Eltern wollen Wechselunterricht
Von Klaus Nissen
Mit Maskenpflicht und permanentem Lüften können die Schulen im Vollbetrieb bleiben, meint die Wetterauer Kreisverwaltung. Der Kreiselternbeirat sieht das anders. Und wünscht sich eine bessere technische Ausstattung, damit bei Bedarf der Fernunterricht gelingt.Stress an den Schulen
„Es ist eine ziemlich stressige Angelegenheit“, sagt der in Büdingen unterrichtende Lehrer. In Corona-Zeiten müsse man stundenlang mit der Maske auf dem Gesicht reden, reden und reden, sagt der Pädagoge, der hier nicht namentlich genannt werden will. Die Lehrkräfte spielten im Unterricht zwangsweise eine noch aktivere Rolle als früher. Unter der Maske sind Arbeitsgruppen und Lerngespräche im Kreis nicht mehr möglich. Stattdessen gibt es Frontalunterricht mit dem Lehrer und der Lehrerin als einzigem Impulsgeber.

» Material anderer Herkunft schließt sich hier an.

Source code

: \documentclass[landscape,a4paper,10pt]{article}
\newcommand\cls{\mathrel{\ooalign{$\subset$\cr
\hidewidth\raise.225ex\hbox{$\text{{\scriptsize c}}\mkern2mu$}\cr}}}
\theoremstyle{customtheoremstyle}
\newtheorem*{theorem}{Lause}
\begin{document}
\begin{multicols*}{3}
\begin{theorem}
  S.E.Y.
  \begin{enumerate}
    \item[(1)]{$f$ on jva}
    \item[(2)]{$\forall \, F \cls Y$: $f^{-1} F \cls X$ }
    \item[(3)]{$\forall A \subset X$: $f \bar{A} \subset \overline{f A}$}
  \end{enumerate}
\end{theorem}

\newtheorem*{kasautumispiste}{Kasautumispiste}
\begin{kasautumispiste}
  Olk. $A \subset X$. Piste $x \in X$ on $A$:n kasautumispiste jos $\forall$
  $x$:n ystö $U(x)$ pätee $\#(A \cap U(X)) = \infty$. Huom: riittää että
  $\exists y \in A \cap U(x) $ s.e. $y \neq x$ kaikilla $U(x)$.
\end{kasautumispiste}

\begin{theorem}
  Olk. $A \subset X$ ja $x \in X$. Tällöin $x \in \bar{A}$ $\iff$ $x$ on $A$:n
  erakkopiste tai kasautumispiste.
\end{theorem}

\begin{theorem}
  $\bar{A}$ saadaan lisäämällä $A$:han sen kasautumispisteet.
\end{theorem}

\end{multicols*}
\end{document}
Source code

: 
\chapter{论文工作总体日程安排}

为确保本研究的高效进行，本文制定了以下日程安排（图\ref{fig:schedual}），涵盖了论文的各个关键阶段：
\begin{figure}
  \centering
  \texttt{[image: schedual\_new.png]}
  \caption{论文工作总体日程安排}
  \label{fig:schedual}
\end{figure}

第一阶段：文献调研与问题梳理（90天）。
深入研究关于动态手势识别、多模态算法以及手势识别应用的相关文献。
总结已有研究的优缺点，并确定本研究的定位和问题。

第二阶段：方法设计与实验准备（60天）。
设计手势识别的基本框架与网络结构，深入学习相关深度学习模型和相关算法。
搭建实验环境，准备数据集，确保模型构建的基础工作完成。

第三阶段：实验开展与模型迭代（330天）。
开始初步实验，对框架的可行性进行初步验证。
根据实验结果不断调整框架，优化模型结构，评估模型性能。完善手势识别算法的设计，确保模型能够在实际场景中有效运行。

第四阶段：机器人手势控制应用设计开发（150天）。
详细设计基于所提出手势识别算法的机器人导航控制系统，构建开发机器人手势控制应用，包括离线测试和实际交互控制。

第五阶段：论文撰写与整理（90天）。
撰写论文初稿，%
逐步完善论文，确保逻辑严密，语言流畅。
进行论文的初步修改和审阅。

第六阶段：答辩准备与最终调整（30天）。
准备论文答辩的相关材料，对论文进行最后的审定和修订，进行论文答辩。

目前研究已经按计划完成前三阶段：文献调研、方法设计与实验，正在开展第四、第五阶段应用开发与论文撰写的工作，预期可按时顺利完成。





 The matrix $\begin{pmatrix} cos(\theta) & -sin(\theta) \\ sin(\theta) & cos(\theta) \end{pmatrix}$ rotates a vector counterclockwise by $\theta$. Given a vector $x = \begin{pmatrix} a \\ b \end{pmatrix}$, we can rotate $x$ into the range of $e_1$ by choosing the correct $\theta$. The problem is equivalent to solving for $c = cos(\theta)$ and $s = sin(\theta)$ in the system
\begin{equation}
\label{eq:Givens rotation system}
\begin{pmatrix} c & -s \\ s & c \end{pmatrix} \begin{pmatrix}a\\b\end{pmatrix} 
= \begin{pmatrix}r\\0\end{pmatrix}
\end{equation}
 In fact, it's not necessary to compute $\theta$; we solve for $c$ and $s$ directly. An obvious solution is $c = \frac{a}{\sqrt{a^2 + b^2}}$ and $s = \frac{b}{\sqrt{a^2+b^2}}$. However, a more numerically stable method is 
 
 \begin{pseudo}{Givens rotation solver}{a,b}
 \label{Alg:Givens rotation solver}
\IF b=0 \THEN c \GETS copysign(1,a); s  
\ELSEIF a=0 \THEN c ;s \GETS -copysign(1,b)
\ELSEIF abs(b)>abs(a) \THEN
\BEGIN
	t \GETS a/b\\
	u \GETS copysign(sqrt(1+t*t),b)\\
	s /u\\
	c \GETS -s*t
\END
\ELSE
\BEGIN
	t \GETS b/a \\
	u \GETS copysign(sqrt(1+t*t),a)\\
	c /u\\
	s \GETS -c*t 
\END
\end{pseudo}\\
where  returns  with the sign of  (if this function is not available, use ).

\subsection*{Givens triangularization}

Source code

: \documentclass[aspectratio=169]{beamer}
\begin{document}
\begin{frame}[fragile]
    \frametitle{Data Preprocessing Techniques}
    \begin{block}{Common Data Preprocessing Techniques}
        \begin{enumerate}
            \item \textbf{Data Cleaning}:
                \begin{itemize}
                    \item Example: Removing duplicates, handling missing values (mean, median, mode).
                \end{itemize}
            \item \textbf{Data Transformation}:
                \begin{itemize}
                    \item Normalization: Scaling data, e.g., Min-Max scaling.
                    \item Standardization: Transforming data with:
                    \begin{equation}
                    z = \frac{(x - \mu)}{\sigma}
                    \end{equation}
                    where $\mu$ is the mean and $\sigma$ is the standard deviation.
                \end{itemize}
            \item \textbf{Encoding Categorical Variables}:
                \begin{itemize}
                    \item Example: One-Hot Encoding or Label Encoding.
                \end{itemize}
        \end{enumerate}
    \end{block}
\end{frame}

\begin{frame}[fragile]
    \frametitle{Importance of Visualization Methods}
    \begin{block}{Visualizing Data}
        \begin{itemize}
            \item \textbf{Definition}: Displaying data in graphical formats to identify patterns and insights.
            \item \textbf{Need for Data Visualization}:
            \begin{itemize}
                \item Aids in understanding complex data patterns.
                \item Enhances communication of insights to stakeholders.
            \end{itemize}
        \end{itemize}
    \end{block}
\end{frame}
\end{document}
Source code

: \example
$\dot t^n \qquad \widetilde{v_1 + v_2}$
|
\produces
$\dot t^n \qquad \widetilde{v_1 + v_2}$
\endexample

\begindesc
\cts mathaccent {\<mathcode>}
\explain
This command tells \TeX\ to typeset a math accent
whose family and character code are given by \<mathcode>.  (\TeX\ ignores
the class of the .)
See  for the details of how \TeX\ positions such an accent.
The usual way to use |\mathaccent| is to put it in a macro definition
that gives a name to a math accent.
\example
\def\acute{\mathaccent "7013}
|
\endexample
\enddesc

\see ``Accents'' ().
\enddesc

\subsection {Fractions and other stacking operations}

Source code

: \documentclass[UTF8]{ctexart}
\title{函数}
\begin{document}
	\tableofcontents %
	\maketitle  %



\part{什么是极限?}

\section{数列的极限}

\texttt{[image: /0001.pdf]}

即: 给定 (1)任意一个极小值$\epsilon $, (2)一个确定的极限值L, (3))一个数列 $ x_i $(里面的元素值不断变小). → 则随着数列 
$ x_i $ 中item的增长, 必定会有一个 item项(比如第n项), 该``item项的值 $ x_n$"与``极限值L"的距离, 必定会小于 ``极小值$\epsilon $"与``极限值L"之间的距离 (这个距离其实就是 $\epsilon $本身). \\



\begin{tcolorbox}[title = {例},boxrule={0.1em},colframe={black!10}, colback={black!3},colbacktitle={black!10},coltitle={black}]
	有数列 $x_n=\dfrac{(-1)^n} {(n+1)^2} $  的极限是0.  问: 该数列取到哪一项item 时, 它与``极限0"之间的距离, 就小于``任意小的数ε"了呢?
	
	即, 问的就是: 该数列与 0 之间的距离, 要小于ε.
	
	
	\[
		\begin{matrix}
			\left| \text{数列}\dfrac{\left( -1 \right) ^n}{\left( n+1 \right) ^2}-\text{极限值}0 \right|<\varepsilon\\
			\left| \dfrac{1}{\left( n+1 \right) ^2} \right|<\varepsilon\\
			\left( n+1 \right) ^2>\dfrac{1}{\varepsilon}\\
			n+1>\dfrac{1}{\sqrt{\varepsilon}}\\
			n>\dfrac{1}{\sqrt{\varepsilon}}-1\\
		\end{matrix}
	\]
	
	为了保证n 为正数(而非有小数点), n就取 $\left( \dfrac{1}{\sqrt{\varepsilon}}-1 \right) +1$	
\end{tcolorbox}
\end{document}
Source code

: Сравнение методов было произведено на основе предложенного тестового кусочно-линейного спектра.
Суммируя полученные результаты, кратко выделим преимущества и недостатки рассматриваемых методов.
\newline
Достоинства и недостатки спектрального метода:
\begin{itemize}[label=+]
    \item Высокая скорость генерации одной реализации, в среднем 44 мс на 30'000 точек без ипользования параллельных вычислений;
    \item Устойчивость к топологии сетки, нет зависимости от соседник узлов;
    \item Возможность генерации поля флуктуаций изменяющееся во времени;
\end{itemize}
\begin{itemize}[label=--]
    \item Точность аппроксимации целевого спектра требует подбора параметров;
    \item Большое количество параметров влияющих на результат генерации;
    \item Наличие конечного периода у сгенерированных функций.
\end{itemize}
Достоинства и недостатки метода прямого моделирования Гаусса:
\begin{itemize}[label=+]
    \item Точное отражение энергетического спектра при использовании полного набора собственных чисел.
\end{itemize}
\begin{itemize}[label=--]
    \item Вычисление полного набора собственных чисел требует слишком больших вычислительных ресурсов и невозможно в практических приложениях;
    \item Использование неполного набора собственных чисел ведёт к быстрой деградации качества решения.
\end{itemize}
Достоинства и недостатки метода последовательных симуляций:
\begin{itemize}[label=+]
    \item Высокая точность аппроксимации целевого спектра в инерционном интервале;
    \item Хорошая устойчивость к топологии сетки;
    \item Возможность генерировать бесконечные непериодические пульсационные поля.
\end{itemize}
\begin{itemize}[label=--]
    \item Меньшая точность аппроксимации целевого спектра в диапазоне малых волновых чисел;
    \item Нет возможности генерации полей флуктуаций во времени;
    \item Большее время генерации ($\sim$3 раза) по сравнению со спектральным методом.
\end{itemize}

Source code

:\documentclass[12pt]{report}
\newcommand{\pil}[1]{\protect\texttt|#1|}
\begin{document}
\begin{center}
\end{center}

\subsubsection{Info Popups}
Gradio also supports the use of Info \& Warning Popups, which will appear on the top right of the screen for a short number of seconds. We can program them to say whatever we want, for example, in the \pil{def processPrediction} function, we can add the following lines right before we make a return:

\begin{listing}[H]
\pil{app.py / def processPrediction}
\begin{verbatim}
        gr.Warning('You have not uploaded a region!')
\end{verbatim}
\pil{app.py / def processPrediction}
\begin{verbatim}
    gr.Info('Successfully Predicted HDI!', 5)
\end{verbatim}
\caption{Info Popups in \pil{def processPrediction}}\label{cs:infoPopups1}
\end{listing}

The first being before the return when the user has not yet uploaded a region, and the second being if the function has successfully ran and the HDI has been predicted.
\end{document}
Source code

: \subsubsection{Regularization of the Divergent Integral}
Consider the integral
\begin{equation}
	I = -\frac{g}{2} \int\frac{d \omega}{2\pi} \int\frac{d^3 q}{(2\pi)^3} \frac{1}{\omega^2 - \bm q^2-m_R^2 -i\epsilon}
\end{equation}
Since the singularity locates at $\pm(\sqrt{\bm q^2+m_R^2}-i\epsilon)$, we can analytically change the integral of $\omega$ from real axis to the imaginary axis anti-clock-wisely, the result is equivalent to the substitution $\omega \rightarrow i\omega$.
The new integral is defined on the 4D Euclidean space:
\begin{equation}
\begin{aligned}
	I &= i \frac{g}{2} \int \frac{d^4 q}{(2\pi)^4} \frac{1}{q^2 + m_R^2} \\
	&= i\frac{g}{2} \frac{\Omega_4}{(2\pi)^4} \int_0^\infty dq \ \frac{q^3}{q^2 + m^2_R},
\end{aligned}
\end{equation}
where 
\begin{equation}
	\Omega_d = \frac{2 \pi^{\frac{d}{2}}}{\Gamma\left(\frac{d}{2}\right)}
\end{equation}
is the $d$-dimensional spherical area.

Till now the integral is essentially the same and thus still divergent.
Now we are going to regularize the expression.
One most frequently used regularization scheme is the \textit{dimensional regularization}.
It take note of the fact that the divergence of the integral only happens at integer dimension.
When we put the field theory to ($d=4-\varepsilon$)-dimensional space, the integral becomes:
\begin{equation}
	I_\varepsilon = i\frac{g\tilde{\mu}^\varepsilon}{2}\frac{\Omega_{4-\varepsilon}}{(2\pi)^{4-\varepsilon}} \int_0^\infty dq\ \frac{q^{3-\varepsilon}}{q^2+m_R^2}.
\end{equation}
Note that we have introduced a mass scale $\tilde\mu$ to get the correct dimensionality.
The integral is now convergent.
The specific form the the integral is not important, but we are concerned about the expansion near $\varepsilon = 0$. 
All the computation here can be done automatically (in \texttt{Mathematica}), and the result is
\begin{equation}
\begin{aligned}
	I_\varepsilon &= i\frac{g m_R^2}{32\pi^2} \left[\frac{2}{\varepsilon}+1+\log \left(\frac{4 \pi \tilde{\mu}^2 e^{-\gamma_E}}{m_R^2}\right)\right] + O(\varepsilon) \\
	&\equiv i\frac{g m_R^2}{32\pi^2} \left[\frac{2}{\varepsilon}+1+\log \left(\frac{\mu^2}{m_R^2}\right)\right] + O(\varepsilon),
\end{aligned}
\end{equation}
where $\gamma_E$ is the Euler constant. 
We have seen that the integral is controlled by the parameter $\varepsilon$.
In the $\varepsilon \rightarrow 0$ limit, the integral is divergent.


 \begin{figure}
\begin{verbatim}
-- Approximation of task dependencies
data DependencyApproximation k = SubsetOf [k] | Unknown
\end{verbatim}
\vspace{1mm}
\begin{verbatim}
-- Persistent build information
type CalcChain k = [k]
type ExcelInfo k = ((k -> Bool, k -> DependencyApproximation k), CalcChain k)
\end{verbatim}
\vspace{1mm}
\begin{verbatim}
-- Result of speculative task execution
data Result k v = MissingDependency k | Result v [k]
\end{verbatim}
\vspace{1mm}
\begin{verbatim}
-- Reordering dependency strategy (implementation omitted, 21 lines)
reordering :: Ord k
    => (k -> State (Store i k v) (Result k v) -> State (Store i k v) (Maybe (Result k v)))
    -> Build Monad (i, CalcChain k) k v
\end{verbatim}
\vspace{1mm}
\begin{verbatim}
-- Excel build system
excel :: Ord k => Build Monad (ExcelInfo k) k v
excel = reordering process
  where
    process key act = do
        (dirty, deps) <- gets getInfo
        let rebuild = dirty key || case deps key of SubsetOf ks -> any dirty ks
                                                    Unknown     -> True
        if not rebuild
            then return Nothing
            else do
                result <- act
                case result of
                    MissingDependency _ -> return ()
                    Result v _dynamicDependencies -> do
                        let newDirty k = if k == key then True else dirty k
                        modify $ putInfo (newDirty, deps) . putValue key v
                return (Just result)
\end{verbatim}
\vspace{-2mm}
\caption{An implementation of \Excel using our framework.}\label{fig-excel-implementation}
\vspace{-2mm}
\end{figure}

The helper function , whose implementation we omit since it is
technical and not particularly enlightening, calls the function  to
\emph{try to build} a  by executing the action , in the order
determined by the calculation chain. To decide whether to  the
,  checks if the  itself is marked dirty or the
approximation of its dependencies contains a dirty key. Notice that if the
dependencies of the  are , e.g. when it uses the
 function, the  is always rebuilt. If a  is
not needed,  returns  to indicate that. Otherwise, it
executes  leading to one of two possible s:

Besonders stressig findet der Pädagoge in diesen Wochen den Umgang mit den Eltern: „Der Spannungsbogen reicht von den Supervorsichtigen bis zu den Maskenverweigerern.“ Dabei gelte nun mal, für alle die gleichen Regeln durchzusetzen. Deren Einhaltung falle gerade jüngeren Kindern sehr schwer.
Schule ja – aber in kleineren Gruppen
Der Lehrer hat in diesem Frühjahr schon Erfahrungen mit dem Wechselunterricht gemacht. Dabei wird eine Klasse in zwei Gruppen aufgeteilt. Eine Gruppe hat regulären Unterricht, die andere bekommt Aufgaben für zu Hause. Inzwischen ist für den Pädagogen klar: „Wir sehen, dass die Kinder die Schule brauchen.“
„Die Schülerinnen und Schüler sind froh, wenn der Unterricht nicht ausfällt“ – das beobachtet auch die Niddaer Gymnasialdirektorin Alexa Heinze. Der Unterricht klappe recht gut. Und an die Masken hätten sich die Kinder und Jugendlichen gewöhnt. Natürlich strenge der Unterricht alle mehr an. Immer wieder muss gelüftet werden. Und manchen plage die Furcht, sich trotz aller Schutzmaßnahmen anzustecken. Immerhin gab es schon drei Corona-Fälle unter den 912 Schülern und rund 60 Lehrkräften.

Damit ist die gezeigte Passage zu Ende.